=== Problem requirements ===
All lines from the one containing "- Le preset est bien en mode **Unsigned**" down to the final line of the entries below: return them exactly.

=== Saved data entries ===
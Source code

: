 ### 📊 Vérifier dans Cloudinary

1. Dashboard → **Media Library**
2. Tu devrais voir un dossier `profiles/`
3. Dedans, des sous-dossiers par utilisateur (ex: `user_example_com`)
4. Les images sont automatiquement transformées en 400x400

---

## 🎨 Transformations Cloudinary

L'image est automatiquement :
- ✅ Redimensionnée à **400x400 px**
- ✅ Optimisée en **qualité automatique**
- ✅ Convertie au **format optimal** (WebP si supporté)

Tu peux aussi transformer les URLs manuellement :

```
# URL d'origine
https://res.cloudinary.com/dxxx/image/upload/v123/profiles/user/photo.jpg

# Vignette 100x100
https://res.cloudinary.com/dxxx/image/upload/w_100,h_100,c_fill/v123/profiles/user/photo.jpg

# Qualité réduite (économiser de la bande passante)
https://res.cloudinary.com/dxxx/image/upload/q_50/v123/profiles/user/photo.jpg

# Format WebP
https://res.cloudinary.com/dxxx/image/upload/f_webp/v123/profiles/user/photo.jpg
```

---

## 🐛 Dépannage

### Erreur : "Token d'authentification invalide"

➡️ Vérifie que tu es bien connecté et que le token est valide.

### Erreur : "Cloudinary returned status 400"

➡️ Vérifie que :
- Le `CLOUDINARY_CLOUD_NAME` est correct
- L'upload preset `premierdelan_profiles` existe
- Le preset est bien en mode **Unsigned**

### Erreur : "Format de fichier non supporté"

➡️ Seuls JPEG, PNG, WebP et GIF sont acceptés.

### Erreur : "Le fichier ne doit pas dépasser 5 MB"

=== Solution ===
- Le preset est bien en mode **Unsigned**

### Erreur : "Format de fichier non supporté"

➡️ Seuls JPEG, PNG, WebP et GIF sont acceptés.

### Erreur : "Le fichier ne doit pas dépasser 5 MB"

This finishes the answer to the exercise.